The Big Three are back on Capitol Hill, trying to convince lawmakers that they really, really get it this time and if they get just one more chance, they won't blow it.
The automakers are all but down on their knees begging for $34 billion in emergency loans to keep them from imploding, and they've mapped out business plans that promise to, among other things, bring us smaller, more fuel-efficient cars and hybrids.
To their credit, the Big Three are building smaller, more fuel-efficient cars. General Motors has more models that exceed 30 mpg than any other automaker, and it offers more hybrids than Toyota. Ford's new EcoBoost engines deliver a 20 percent improvement in fuel economy and a 15 percent reduction in emissions over previous engines, and its cars consistently rank among the best in build quality. Even Chrysler has finally gotten hip to the need to build hybrids. They're all looking ahead to plug-in hybrids and EVs as well, with the Chevrolet Volt plug-in being the most obvious example.
Despite this, Uncle Sam and taxpayers remain reluctant to rescue the automakers. Many people say Detroit has no one but itself to blame for its woes, so we ought not throw good money after bad. It's easy to see why they'd think that way. After all, the Big Three have rarely missed an opportunity to miss an opportunity. Here are five examples where American automakers completely dropped the ball.
1. Hybrids - The Big Three let Honda and Toyota beat them to the punch a decade ago, then sat on the sidelines, arguing hybrids were too expensive, they wouldn't sell, yada yada yada.
They were right. Hybrids were expensive. And they were slow to catch on. But the Japanese automakers showed patience, and they were rewarded. These days Toyota and Honda can't build hybrids fast enough to meet demand and the Big Three are scrambling to catch up.
2. Electric vehicles - All of the automakers — including Honda (the EV+) and Toyota (the RAV4 EV) — are guilty of pulling the plug on EVs prematurely in the late 1990s, arguing the technology was too expensive, the batteries unproven and the demand for such cars nonexistent. But GM lost the most with the EV1 debacle.
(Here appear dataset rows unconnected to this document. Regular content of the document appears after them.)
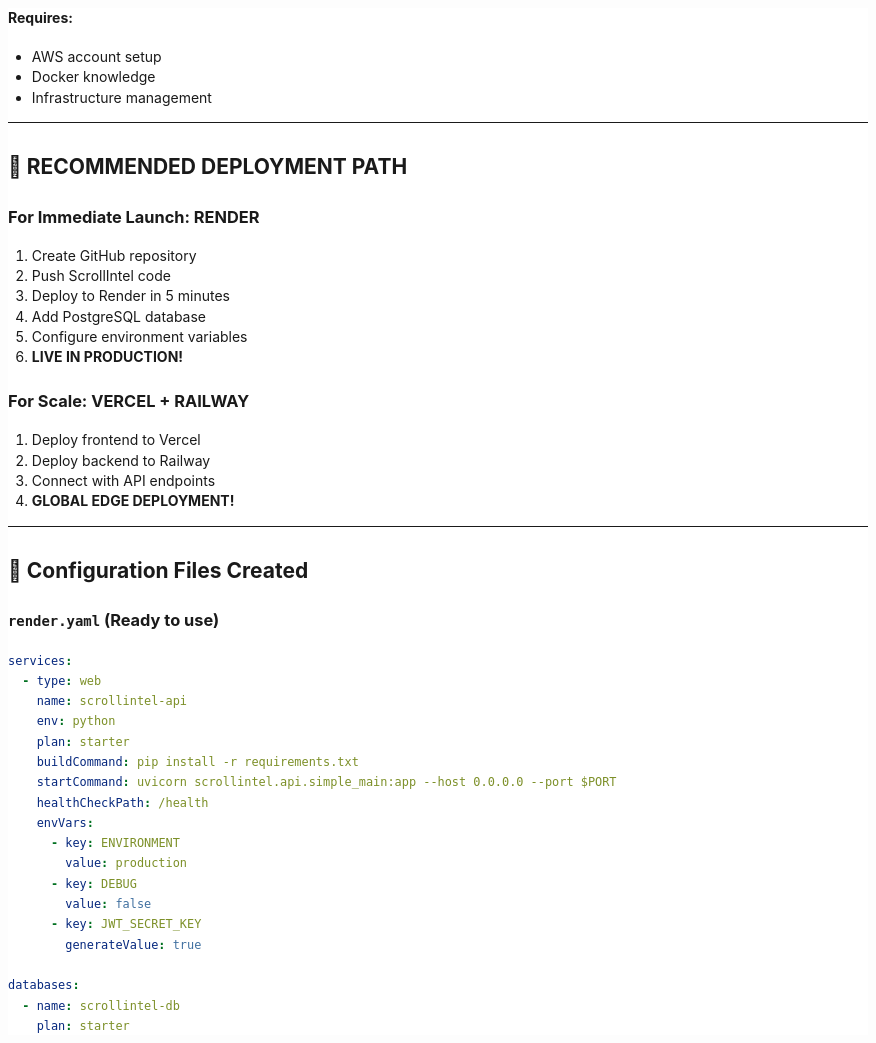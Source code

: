 #### Requires:
- AWS account setup
- Docker knowledge
- Infrastructure management

---

## 🎯 **RECOMMENDED DEPLOYMENT PATH**

### **For Immediate Launch: RENDER**
1. Create GitHub repository
2. Push ScrollIntel code
3. Deploy to Render in 5 minutes
4. Add PostgreSQL database
5. Configure environment variables
6. **LIVE IN PRODUCTION!**

### **For Scale: VERCEL + RAILWAY**
1. Deploy frontend to Vercel
2. Deploy backend to Railway
3. Connect with API endpoints
4. **GLOBAL EDGE DEPLOYMENT!**

---

## 🔧 **Configuration Files Created**

### `render.yaml` (Ready to use)
```yaml
services:
  - type: web
    name: scrollintel-api
    env: python
    plan: starter
    buildCommand: pip install -r requirements.txt
    startCommand: uvicorn scrollintel.api.simple_main:app --host 0.0.0.0 --port $PORT
    healthCheckPath: /health
    envVars:
      - key: ENVIRONMENT
        value: production
      - key: DEBUG
        value: false
      - key: JWT_SECRET_KEY
        generateValue: true

databases:
  - name: scrollintel-db
    plan: starter
```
You can argue the car was entirely too expensive and way too advanced for its time — "The EV1 was a work of art," one EV advocate told us. "And that was the problem." — but the fact remains GM held the future in its hands and threw it away.
3. Sports Utility Vehicles - American Automakers relied entirely too much on SUVs to pad their bottom lines. Yes, they were dirt cheap to build and allowed Detroit to make mad money. But the over-reliance on SUVs made the Big Three so fat and lazy they couldn't respond to — or couldn't see — consumers' sudden shift toward passenger cars. Japanese and European automakers cranked out a lot of SUVs themselves, but not at the expense of small and mid-size cars.
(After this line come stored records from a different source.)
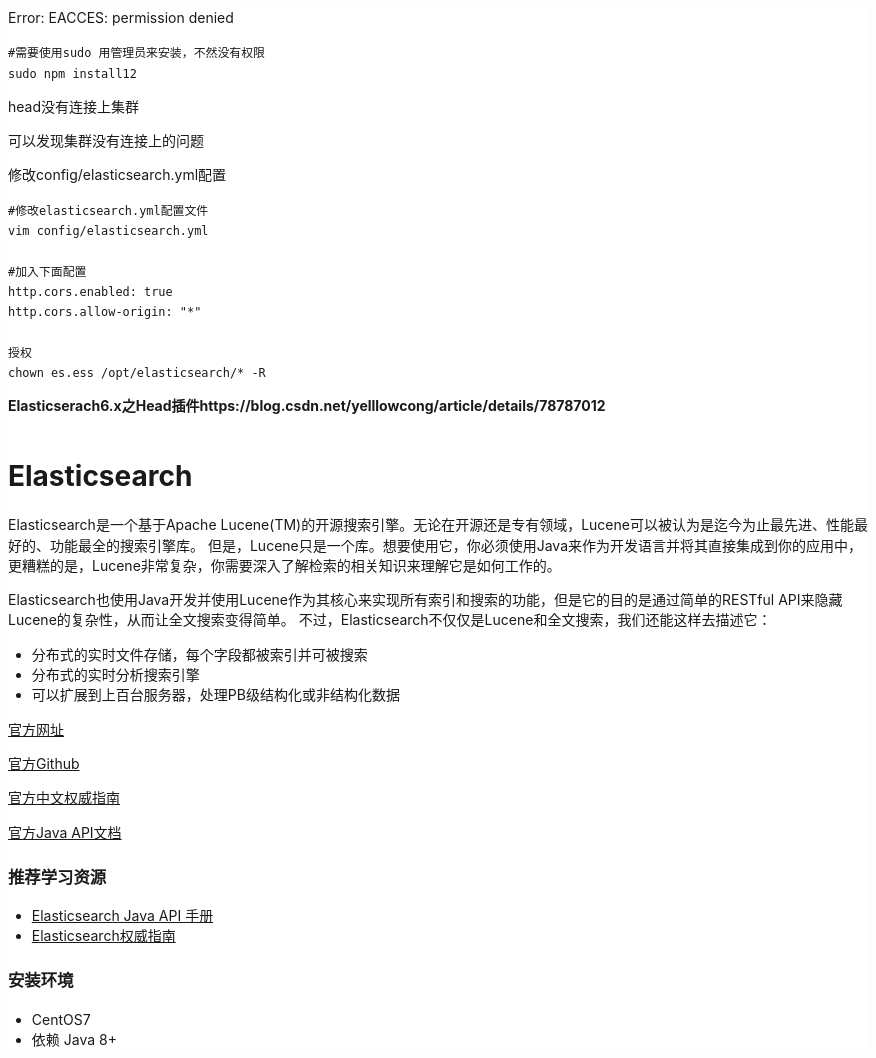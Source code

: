 Error: EACCES: permission denied

```
#需要使用sudo 用管理员来安装，不然没有权限
sudo npm install12
```

head没有连接上集群

可以发现集群没有连接上的问题 

修改config/elasticsearch.yml配置

```
#修改elasticsearch.yml配置文件
vim config/elasticsearch.yml

#加入下面配置
http.cors.enabled: true 
http.cors.allow-origin: "*"

授权
chown es.ess /opt/elasticsearch/* -R
```

**Elasticserach6.x之Head插件https://blog.csdn.net/yelllowcong/article/details/78787012**





# Elasticsearch

Elasticsearch是一个基于Apache Lucene(TM)的开源搜索引擎。无论在开源还是专有领域，Lucene可以被认为是迄今为止最先进、性能最好的、功能最全的搜索引擎库。
但是，Lucene只是一个库。想要使用它，你必须使用Java来作为开发语言并将其直接集成到你的应用中，更糟糕的是，Lucene非常复杂，你需要深入了解检索的相关知识来理解它是如何工作的。

Elasticsearch也使用Java开发并使用Lucene作为其核心来实现所有索引和搜索的功能，但是它的目的是通过简单的RESTful API来隐藏Lucene的复杂性，从而让全文搜索变得简单。
不过，Elasticsearch不仅仅是Lucene和全文搜索，我们还能这样去描述它：

- 分布式的实时文件存储，每个字段都被索引并可被搜索
- 分布式的实时分析搜索引擎
- 可以扩展到上百台服务器，处理PB级结构化或非结构化数据

[官方网址](https://www.elastic.co/cn/)

[官方Github](https://github.com/elastic/elasticsearch)

[官方中文权威指南](https://www.elastic.co/guide/cn/elasticsearch/guide/current/index.html)

[官方Java API文档](https://www.elastic.co/guide/en/elasticsearch/client/java-api/current/index.html)

### 推荐学习资源

- [Elasticsearch Java API 手册](https://es.quanke.name/)
- [Elasticsearch权威指南](http://www.learnes.net/index.html)

### 安装环境

- CentOS7
- 依赖 Java 8+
4. Fighting progress - the Big Three have had a history of resisting changes and improvements that, though they might be costly to implement, deliver dividends in the long run. A few obvious examples include seat belts, catalytic converters and airbags.
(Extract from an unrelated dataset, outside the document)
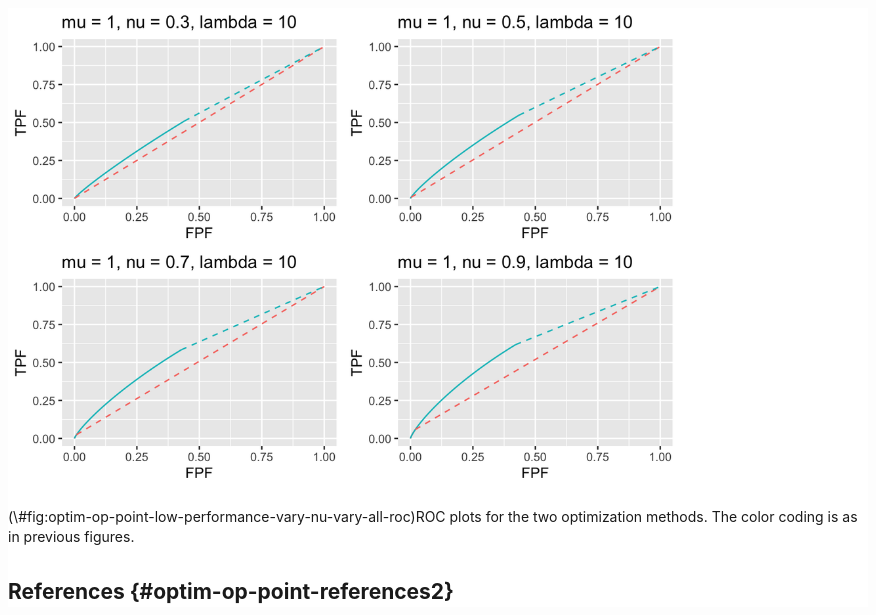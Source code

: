 <img src="22-optim-op-point_files/figure-html/optim-op-point-low-performance-vary-nu-vary-all-roc-1.png" alt="ROC plots for the two optimization methods. The color coding is as in previous figures." width="672" />
<p class="caption">(\#fig:optim-op-point-low-performance-vary-nu-vary-all-roc)ROC plots for the two optimization methods. The color coding is as in previous figures.</p>
</div>



## References {#optim-op-point-references2}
5. The Partnership for a New Generation of Vehicles - Back in 1993, the federal government invested over a billion dollars in this program, which was a partnership with the Big Three to develop cars that could deliver up to 80 mpg. They did it, too. Each of the Big Three developed concept cars that topped 70 mpg. None of them were cheap, and none of them would have been easy to manufacture. But they showed what was possible. Who knows where they might have led us had the Bush Administration not killed the program in 2001 — at the request of the Big Three.